Daisy Young // Artist Feedback Session

This Feedback session happened during week 3 of the lockdown on the eve of the announcement that we will in fact be in lock down for a further 3 weeks (at least). This had a heavy influence on the experiences we were bringing to the table when discussing each other’s work.

 

This platform did however give us all a welcome break from our lives. I know personally it was great to speak to people about not only what effect the lockdown was having on me but also my creative practice.

 

Due to the lockdown and social distancing guidelines this session was held online, a first for me. We shared images and texts through an online platform. All but one of the artists uses sculpture in some way throughout their practice, so this format was challenging but in fact I came to realise reflects how most of us interact with art works on a daily basis, not only under current restrictions.

 

Up first to share was Patricia Pisanelli. They began to explain the images we could see on screen, how they often don’t plan the objects through drawing and let the material lead the way. They are interested in nature vs material and the process of transformation, often using processed food as the material itself.

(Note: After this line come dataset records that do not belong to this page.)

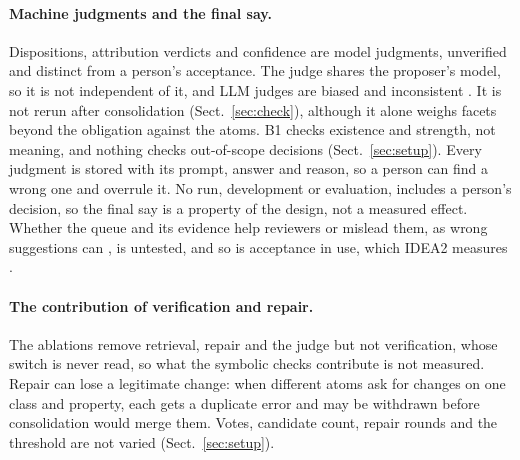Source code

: \paragraph{Machine judgments and the final say.}
Dispositions, attribution verdicts and confidence are model judgments, unverified and distinct from a person's
acceptance.
The judge shares the proposer's model, so it is not independent of it, and \ac{LLM} judges are biased and
inconsistent \cite{zheng2023judge,wang2024fair,stureborg2024inconsistent,liu2023geval}.
It is not rerun after consolidation (Sect.~\ref{sec:check}), although it alone weighs facets beyond the obligation %
against the atoms. %
B1 checks existence and strength, not meaning, and nothing checks out-of-scope decisions (Sect.~\ref{sec:setup}). %
Every judgment is stored with its prompt, answer and reason, so a person can find a wrong one and overrule it.
No run, development or evaluation, includes a person's decision, so the final say is a property of the design, not
a measured effect.
Whether the queue and its evidence help reviewers or mislead them, as wrong suggestions can
\cite{lippolis2025oeassist}, is untested, and so is acceptance in use, which IDEA2 measures \cite{alharbi2027idea2}.

\paragraph{The contribution of verification and repair.}
The ablations remove retrieval, repair and the judge but not verification, whose switch is never read, so what the %
symbolic checks contribute is not measured.
Repair can lose a legitimate change: when different atoms ask for changes on one class and property, each gets a %
duplicate error and may be withdrawn before consolidation would merge them.
Votes, candidate count, repair rounds and the threshold are not varied (Sect.~\ref{sec:setup}). %

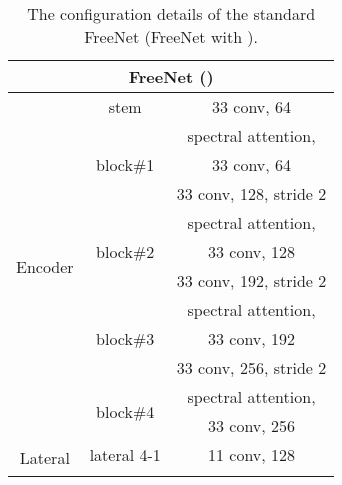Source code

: \documentclass[journal]{IEEEtran}
\begin{document}
\begin{table}[htb]
  \caption{The configuration details of the standard FreeNet (FreeNet with ).
    \label{tab:freenet_setting}}
  \centering
  \renewcommand{\arraystretch}{1.5}
  \begin{tabular}{ccc}
    \hline
    \multicolumn{3}{c}{FreeNet ()}                                                                                        \\ \hline
    \multicolumn{1}{c|}{\multirow{12}{*}{Encoder}} & \multicolumn{1}{c|}{stem}                      & 33 conv, 64            \\ \cline{2-3}
    \multicolumn{1}{c|}{}                          & \multicolumn{1}{c|}{\multirow{3}{*}{block\#1}} & spectral attention,    \\
    \multicolumn{1}{c|}{}                          & \multicolumn{1}{c|}{}                          & 33 conv, 64            \\
    \multicolumn{1}{c|}{}                          & \multicolumn{1}{c|}{}                          & 33 conv, 128, stride 2 \\ \cline{2-3}
    \multicolumn{1}{c|}{}                          & \multicolumn{1}{c|}{\multirow{3}{*}{block\#2}} & spectral attention,    \\
    \multicolumn{1}{c|}{}                          & \multicolumn{1}{c|}{}                          & 33 conv, 128           \\
    \multicolumn{1}{c|}{}                          & \multicolumn{1}{c|}{}                          & 33 conv, 192, stride 2 \\ \cline{2-3}
    \multicolumn{1}{c|}{}                          & \multicolumn{1}{c|}{\multirow{3}{*}{block\#3}} & spectral attention,    \\
    \multicolumn{1}{c|}{}                          & \multicolumn{1}{c|}{}                          & 33 conv, 192           \\
    \multicolumn{1}{c|}{}                          & \multicolumn{1}{c|}{}                          & 33 conv, 256, stride 2 \\ \cline{2-3}
    \multicolumn{1}{c|}{}                          & \multicolumn{1}{c|}{\multirow{2}{*}{block\#4}} & spectral attention,    \\
    \multicolumn{1}{c|}{}                          & \multicolumn{1}{c|}{}                          & 33 conv, 256           \\ \hline
    \multicolumn{1}{c|}{\multirow{4}{*}{Lateral}}  & \multicolumn{1}{c|}{lateral 4-1}               & 11 conv, 128           \\ \cline{2-3}

\end{tabular}
\end{table}
\end{document}
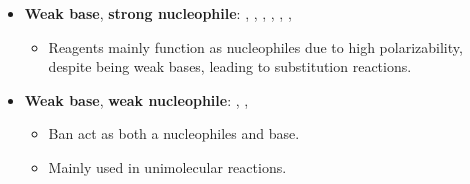\documentclass[12pt,a4paper]{article}
\begin{document}
\begin{itemize}
\begin{itemize}
\begin{itemize}
                \item {\color{darklc}\textbf{Weak base}}, \textbf{strong nucleophile}: {\color{neg}}, {\color{neg}}, {\color{neg}}, {\color{neg}}, {\color{neg}}, , 
                    \begin{itemize}
                        \item Reagents mainly function as nucleophiles due to high polarizability, despite being weak bases, leading to substitution reactions.
                    \end{itemize}
                \item {\color{darklc}\textbf{Weak base}}, {\color{darklc}\textbf{weak nucleophile}}: , , 
                    \begin{itemize}
                        \item Ban act as both a nucleophiles and base.
                        \item Mainly used in unimolecular reactions. 
                    \end{itemize}
            \end{itemize}
    \end{itemize}

\end{itemize}
\end{document}
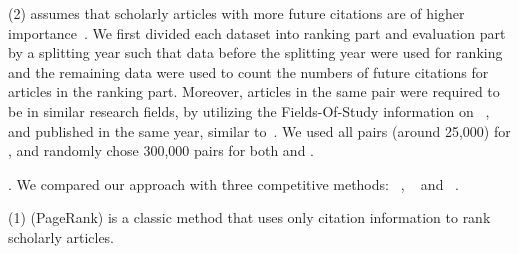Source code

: \noindent
(2) \fcita assumes that scholarly articles with more future citations are of higher importance~\cite{Wang13AAAI,Wang16TIST,Li08TSRanking}.
We first divided each dataset into ranking part and evaluation part by a splitting year such that data before the splitting year were used for ranking and the remaining data were used to count the numbers of future citations for articles in the ranking part.
%
Moreover, articles in the same pair were required to be in similar research fields, by utilizing the Fields-Of-Study information on \magdata~\cite{Sinha15:MAG}, and published in the same year, similar to~\cite{Wang16TIST}.
We used all pairs (around 25,000) for \aan, and randomly chose 300,000 pairs for both \aminer and \magdata.





.
We compared our approach \ensemblerank with three competitive methods: \pagerank~\cite{Brin98:PageRank}, \futurerank~\cite{sayyadi09} and \hhgrank~\cite{Liang16AAAI}.

\noindent
(1) \pagerank (PageRank) is a classic method that uses only citation information to rank scholarly articles.


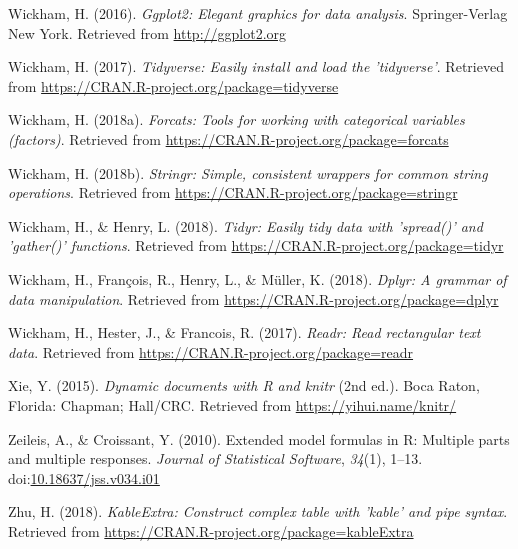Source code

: \documentclass[man]{apa6}
\begin{document}
\hypertarget{ref-R-ggplot2}{}
Wickham, H. (2016). \emph{Ggplot2: Elegant graphics for data analysis}.
Springer-Verlag New York. Retrieved from \url{http://ggplot2.org}

\hypertarget{ref-R-tidyverse}{}
Wickham, H. (2017). \emph{Tidyverse: Easily install and load the
'tidyverse'}. Retrieved from
\url{https://CRAN.R-project.org/package=tidyverse}

\hypertarget{ref-R-forcats}{}
Wickham, H. (2018a). \emph{Forcats: Tools for working with categorical
variables (factors)}. Retrieved from
\url{https://CRAN.R-project.org/package=forcats}

\hypertarget{ref-R-stringr}{}
Wickham, H. (2018b). \emph{Stringr: Simple, consistent wrappers for
common string operations}. Retrieved from
\url{https://CRAN.R-project.org/package=stringr}

\hypertarget{ref-R-tidyr}{}
Wickham, H., \& Henry, L. (2018). \emph{Tidyr: Easily tidy data with
'spread()' and 'gather()' functions}. Retrieved from
\url{https://CRAN.R-project.org/package=tidyr}

\hypertarget{ref-R-dplyr}{}
Wickham, H., François, R., Henry, L., \& Müller, K. (2018). \emph{Dplyr:
A grammar of data manipulation}. Retrieved from
\url{https://CRAN.R-project.org/package=dplyr}

\hypertarget{ref-R-readr}{}
Wickham, H., Hester, J., \& Francois, R. (2017). \emph{Readr: Read
rectangular text data}. Retrieved from
\url{https://CRAN.R-project.org/package=readr}

\hypertarget{ref-R-knitr}{}
Xie, Y. (2015). \emph{Dynamic documents with R and knitr} (2nd ed.).
Boca Raton, Florida: Chapman; Hall/CRC. Retrieved from
\url{https://yihui.name/knitr/}

\hypertarget{ref-R-Formula}{}
Zeileis, A., \& Croissant, Y. (2010). Extended model formulas in R:
Multiple parts and multiple responses. \emph{Journal of Statistical
Software}, \emph{34}(1), 1--13.
doi:\href{https://doi.org/10.18637/jss.v034.i01}{10.18637/jss.v034.i01}

\hypertarget{ref-R-kableExtra}{}
Zhu, H. (2018). \emph{KableExtra: Construct complex table with 'kable'
and pipe syntax}. Retrieved from
\url{https://CRAN.R-project.org/package=kableExtra}

\endgroup
\end{document}
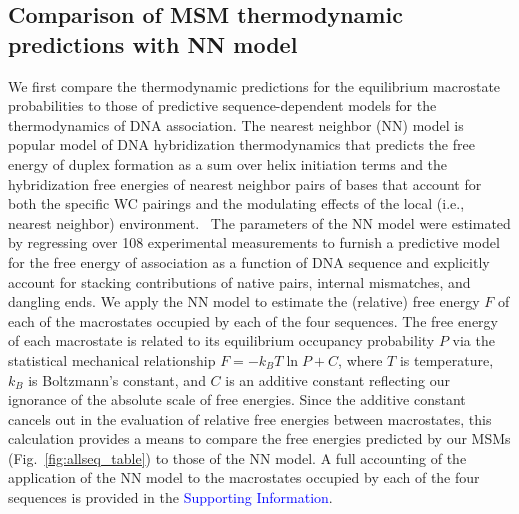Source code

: \documentclass[journal=jpcbfk,manuscript=article]{achemso}
\newcommand*{\blauw}[1]{\textcolor{blue}{#1}}
\begin{document}
\subsection{Comparison of MSM thermodynamic predictions with NN model} \label{sec:NN}

We first compare the thermodynamic predictions for the equilibrium macrostate probabilities to those of predictive sequence-dependent models for the thermodynamics of DNA association. The nearest neighbor (NN) model is popular model of DNA hybridization thermodynamics that predicts the free energy of duplex formation as a sum over helix initiation terms and the hybridization free energies of nearest neighbor pairs of bases that account for both the specific WC pairings and the modulating effects of the local (i.e., nearest neighbor) environment.~\citep{SantaLucia1998AThermodynamics, Santalucia2004TM} The parameters of the NN model were estimated by regressing over 108 experimental measurements to furnish a predictive model for the free energy of association as a function of DNA sequence and explicitly account for stacking contributions of native pairs, internal mismatches, and dangling ends. We apply the NN model to estimate the (relative) free energy $F$ of each of the macrostates occupied by each of the four sequences. The free energy of each macrostate is related to its equilibrium occupancy probability $P$ via the statistical mechanical relationship $F = -k_B T \ln P + C$, where $T$ is temperature, $k_B$ is Boltzmann's constant, and $C$ is an additive constant reflecting our ignorance of the absolute scale of free energies. Since the additive constant cancels out in the evaluation of relative free energies between macrostates, this calculation provides a means to compare the free energies predicted by our MSMs (Fig.~\ref{fig:allseq_table}) to those of the NN model. A full accounting of the application of the NN model to the macrostates occupied by each of the four sequences is provided in the \blauw{Supporting Information}.
\end{document}
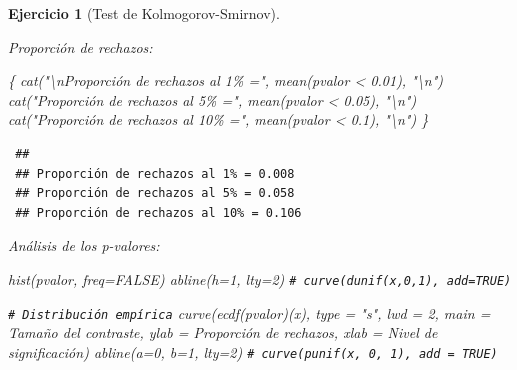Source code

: \documentclass[
]{book}
\newenvironment{Shaded}{\begin{snugshade}}{\end{snugshade}}
\newcommand{\AttributeTok}[1]{\textcolor[rgb]{0.77,0.63,0.00}{#1}}
\newcommand{\CommentTok}[1]{\textcolor[rgb]{0.56,0.35,0.01}{\textit{#1}}}
\newcommand{\ConstantTok}[1]{\textcolor[rgb]{0.00,0.00,0.00}{#1}}
\newcommand{\DecValTok}[1]{\textcolor[rgb]{0.00,0.00,0.81}{#1}}
\newcommand{\FloatTok}[1]{\textcolor[rgb]{0.00,0.00,0.81}{#1}}
\newcommand{\FunctionTok}[1]{\textcolor[rgb]{0.00,0.00,0.00}{#1}}
\newcommand{\NormalTok}[1]{#1}
\newcommand{\SpecialCharTok}[1]{\textcolor[rgb]{0.00,0.00,0.00}{#1}}
\newcommand{\StringTok}[1]{\textcolor[rgb]{0.31,0.60,0.02}{#1}}
\theoremstyle{break}
\newtheorem{exercise}{Ejercicio}[chapter]
\theoremstyle{nonumberplain}
\renewcommand{\CommentTok}[1]{\textcolor[rgb]{0.41,0.41,0.41}{\texttt{#1}}}
\begin{document}
\begin{exercise}[Test de Kolmogorov-Smirnov]
\begin{enumerate}
  Proporción de rechazos:

\begin{Shaded}
\begin{Highlighting}[]
\NormalTok{\{}
  \FunctionTok{cat}\NormalTok{(}\StringTok{"}\SpecialCharTok{\textbackslash{}n}\StringTok{Proporción de rechazos al 1\% ="}\NormalTok{, }\FunctionTok{mean}\NormalTok{(pvalor }\SpecialCharTok{\textless{}} \FloatTok{0.01}\NormalTok{), }\StringTok{"}\SpecialCharTok{\textbackslash{}n}\StringTok{"}\NormalTok{)}
  \FunctionTok{cat}\NormalTok{(}\StringTok{"Proporción de rechazos al 5\% ="}\NormalTok{, }\FunctionTok{mean}\NormalTok{(pvalor }\SpecialCharTok{\textless{}} \FloatTok{0.05}\NormalTok{), }\StringTok{"}\SpecialCharTok{\textbackslash{}n}\StringTok{"}\NormalTok{)}
  \FunctionTok{cat}\NormalTok{(}\StringTok{"Proporción de rechazos al 10\% ="}\NormalTok{, }\FunctionTok{mean}\NormalTok{(pvalor }\SpecialCharTok{\textless{}} \FloatTok{0.1}\NormalTok{), }\StringTok{"}\SpecialCharTok{\textbackslash{}n}\StringTok{"}\NormalTok{)}
\NormalTok{\}}
\end{Highlighting}
\end{Shaded}

\begin{verbatim}
 ## 
 ## Proporción de rechazos al 1% = 0.008 
 ## Proporción de rechazos al 5% = 0.058 
 ## Proporción de rechazos al 10% = 0.106
\end{verbatim}

  Análisis de los p-valores:

\begin{Shaded}
\begin{Highlighting}[]
\FunctionTok{hist}\NormalTok{(pvalor, }\AttributeTok{freq=}\ConstantTok{FALSE}\NormalTok{)}
\FunctionTok{abline}\NormalTok{(}\AttributeTok{h=}\DecValTok{1}\NormalTok{, }\AttributeTok{lty=}\DecValTok{2}\NormalTok{)   }\CommentTok{\# curve(dunif(x,0,1), add=TRUE)}

\CommentTok{\# Distribución empírica}
\FunctionTok{curve}\NormalTok{(}\FunctionTok{ecdf}\NormalTok{(pvalor)(x), }\AttributeTok{type =} \StringTok{"s"}\NormalTok{, }\AttributeTok{lwd =} \DecValTok{2}\NormalTok{, }
      \AttributeTok{main =} \StringTok{\textquotesingle{}Tamaño del contraste\textquotesingle{}}\NormalTok{, }\AttributeTok{ylab =} \StringTok{\textquotesingle{}Proporción de rechazos\textquotesingle{}}\NormalTok{, }
      \AttributeTok{xlab =} \StringTok{\textquotesingle{}Nivel de significación\textquotesingle{}}\NormalTok{)}
\FunctionTok{abline}\NormalTok{(}\AttributeTok{a=}\DecValTok{0}\NormalTok{, }\AttributeTok{b=}\DecValTok{1}\NormalTok{, }\AttributeTok{lty=}\DecValTok{2}\NormalTok{)   }\CommentTok{\# curve(punif(x, 0, 1), add = TRUE) }
\end{Highlighting}
\end{Shaded}


\end{enumerate}
\end{exercise}
\end{document}
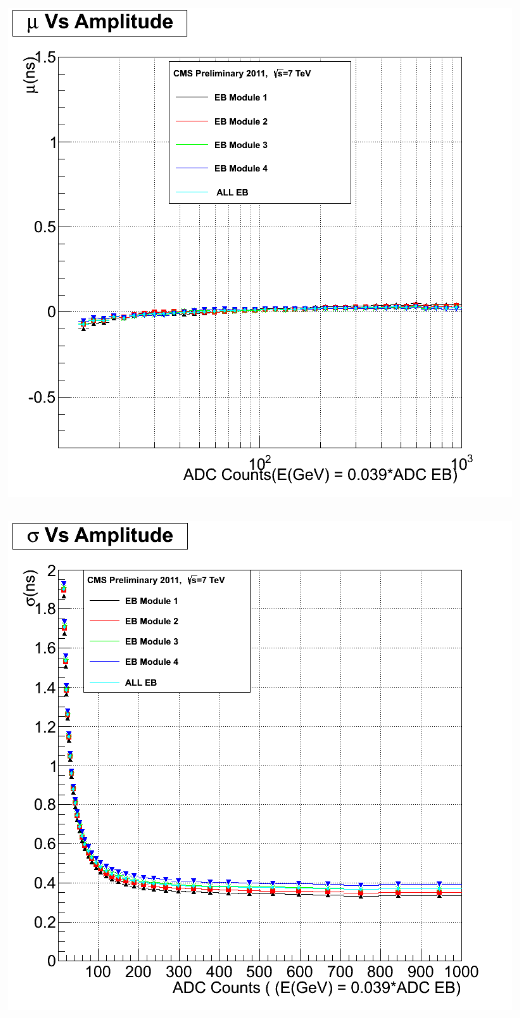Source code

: \begin{center}
\centering
\mbox{\includegraphics[scale=0.25]{THESISPLOTS/EB_TimeVsAmplitude_StabilityCMSSW_5_3_X.png} \quad
\includegraphics[scale=0.25]{THESISPLOTS/EB_SigmaVsAmplitude_Stability_In_CMSSW_53X.png}}

\end{center}
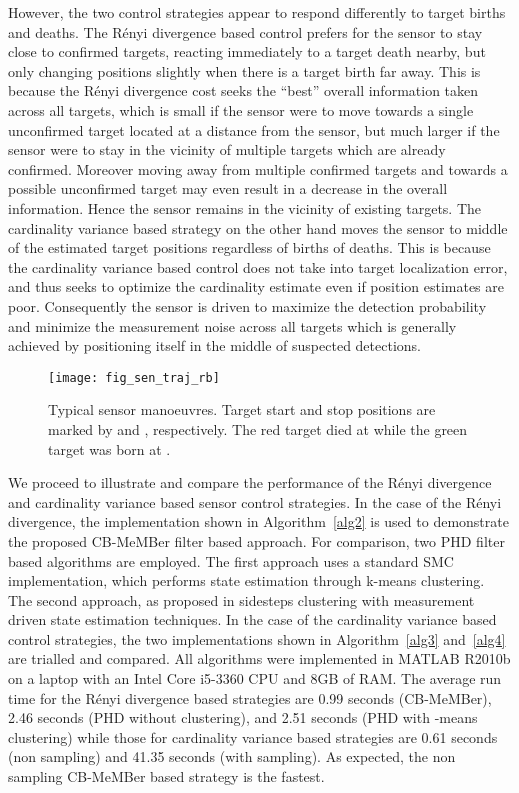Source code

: \documentclass[twocolumn]{autart}
\begin{document}
However, the two control strategies appear to respond differently to target births and deaths. The R\'{e}nyi divergence based control prefers for the sensor to stay close to confirmed targets, reacting immediately to a target death nearby, but only changing positions slightly when there is a target birth far away. This is because the R\'{e}nyi divergence cost seeks the ``best'' overall information taken across all targets, which is small if the sensor were to move towards a single unconfirmed target located at a distance from the sensor, but much larger if the sensor were to stay in the vicinity of multiple targets which are already confirmed. Moreover moving away from multiple confirmed targets and towards a possible unconfirmed target may even result in a decrease in the overall information. Hence the sensor remains in the vicinity of existing targets. The cardinality variance based strategy on the other hand moves the sensor to middle of the estimated target positions regardless of births of deaths. This is because the cardinality variance based control does not take into target localization error, and thus seeks to optimize the cardinality estimate even if position estimates are poor. Consequently the sensor is driven to maximize the detection probability and minimize the measurement noise across all targets which is generally achieved by positioning itself in the middle of suspected detections.
\begin{figure}[htb]
\centering
\texttt{[image: fig\_sen\_traj\_rb]}
\caption{Typical sensor manoeuvres. Target start and stop positions are marked by  and , respectively. The red target died at  while the green target was born at .}
\label{fig1}
\end{figure}

We proceed to illustrate and compare the performance of the R\'{e}nyi
divergence and cardinality variance based sensor control strategies. In the case of the R\'{e}nyi
divergence, the implementation shown in Algorithm~\ref{alg2} is used to demonstrate the proposed CB-MeMBer filter based approach. For comparison, two PHD filter based algorithms are employed. The first approach uses a standard SMC implementation, which performs state estimation through k-means clustering. The second approach, as proposed in \cite{RVC11} sidesteps clustering with measurement driven state estimation techniques. In the case of the cardinality variance based control strategies, the two implementations shown in Algorithm~\ref{alg3} and~\ref{alg4} are trialled and compared. All algorithms were implemented in MATLAB R2010b on a laptop with an Intel Core i5-3360 CPU and 8GB of RAM. The average run time for the R\'{e}nyi divergence based strategies are 0.99 seconds (CB-MeMBer), 2.46 seconds (PHD without clustering), and  2.51 seconds (PHD with -means clustering) while those for cardinality variance based strategies are 0.61 seconds (non sampling) and 41.35 seconds (with sampling). As expected, the non sampling CB-MeMBer based strategy is the fastest.
\end{document}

Their objects fall within a domestic sizing so in turn become food like or body like. They were interested to know what connections the very different works had. Monsters with human quality’s sprung to mind often grounding themselves within unnatural environments, looking for a way to escape.

 

 

We then discussed the work of Alexis Zelda Stevens. She began to explain her process, how she forms lists of words as directional tools for her dance performances, and how this is now moving into her sculptural objects. She is interested in hidden power dynamics, with the works, often completed by human presence. Materiality and the structure of Alexis’ new installation lead us to talk about the nature of assemblage: to achieve the desired look is it important to leave materials untouched so they can look accidental, or can this be achieved via the placement of the altered materials in its final installation.

 

 

Campbell McConnell started off by creating a mental picture of the internal life within the game they are currently playing. Collecting wood or spending an entire day fishing all sounding very idyllic in our current situation. They began to explain how they have been doing the ‘30 days 30 works’ challenge and the works they shared were part of this. Mythical shopping lists would be one way to explain them “wolf bane, mushroom spore, wizard boots”. We began discussing how this could be brought into the real world and how the constraints of lockdown could give others the time needed to collect everything on these magical shopping’s lists within their own homes. This could then be shared with Campbell once we can do so again, avoiding online platforms as a sharing tool.

 

Ending this session seemed to me to be a difficult thing to do, we all had so much more to say and I’m sure could have spoken for hours about our lockdown experiences with fresh ears to explain our over-told stories too.